Copy the lines below, beginning with the one that contains "- Light source" and continuing through the final line, exactly as written and with no other lines.

[Data supplied]:
----------

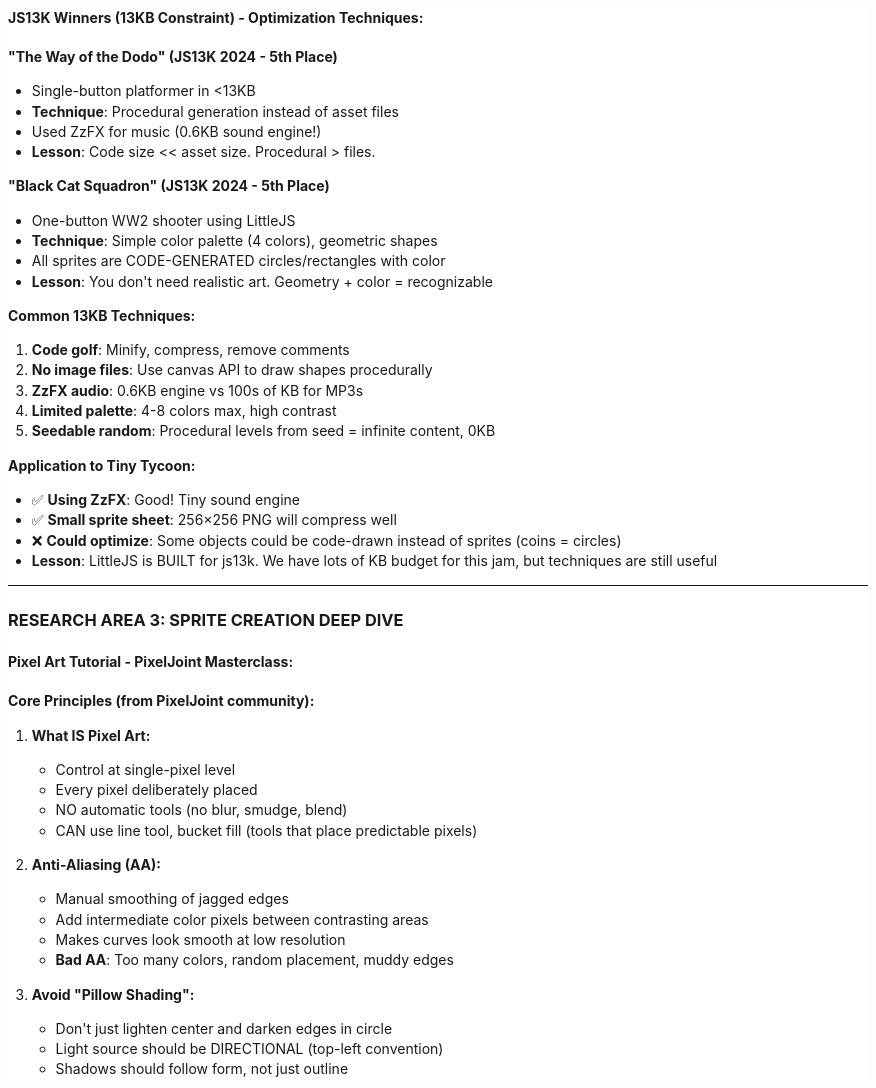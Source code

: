 
#### **JS13K Winners (13KB Constraint) - Optimization Techniques:**

**"The Way of the Dodo" (JS13K 2024 - 5th Place)**
- Single-button platformer in <13KB
- **Technique**: Procedural generation instead of asset files
- Used ZzFX for music (0.6KB sound engine!)
- **Lesson**: Code size << asset size. Procedural > files.

**"Black Cat Squadron" (JS13K 2024 - 5th Place)**
- One-button WW2 shooter using LittleJS
- **Technique**: Simple color palette (4 colors), geometric shapes
- All sprites are CODE-GENERATED circles/rectangles with color
- **Lesson**: You don't need realistic art. Geometry + color = recognizable

**Common 13KB Techniques:**
1. **Code golf**: Minify, compress, remove comments
2. **No image files**: Use canvas API to draw shapes procedurally
3. **ZzFX audio**: 0.6KB engine vs 100s of KB for MP3s
4. **Limited palette**: 4-8 colors max, high contrast
5. **Seedable random**: Procedural levels from seed = infinite content, 0KB

**Application to Tiny Tycoon:**
- ✅ **Using ZzFX**: Good! Tiny sound engine
- ✅ **Small sprite sheet**: 256×256 PNG will compress well
- ❌ **Could optimize**: Some objects could be code-drawn instead of sprites (coins = circles)
- **Lesson**: LittleJS is BUILT for js13k. We have lots of KB budget for this jam, but techniques are still useful

---

### **RESEARCH AREA 3: SPRITE CREATION DEEP DIVE**

#### **Pixel Art Tutorial - PixelJoint Masterclass:**

**Core Principles (from PixelJoint community):**

1. **What IS Pixel Art:**
   - Control at single-pixel level
   - Every pixel deliberately placed
   - NO automatic tools (no blur, smudge, blend)
   - CAN use line tool, bucket fill (tools that place predictable pixels)

2. **Anti-Aliasing (AA):**
   - Manual smoothing of jagged edges
   - Add intermediate color pixels between contrasting areas
   - Makes curves look smooth at low resolution
   - **Bad AA**: Too many colors, random placement, muddy edges

3. **Avoid "Pillow Shading":**
   - Don't just lighten center and darken edges in circle
   - Light source should be DIRECTIONAL (top-left convention)
   - Shadows should follow form, not just outline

----------

[Completed task]:
   - Light source should be DIRECTIONAL (top-left convention)
   - Shadows should follow form, not just outline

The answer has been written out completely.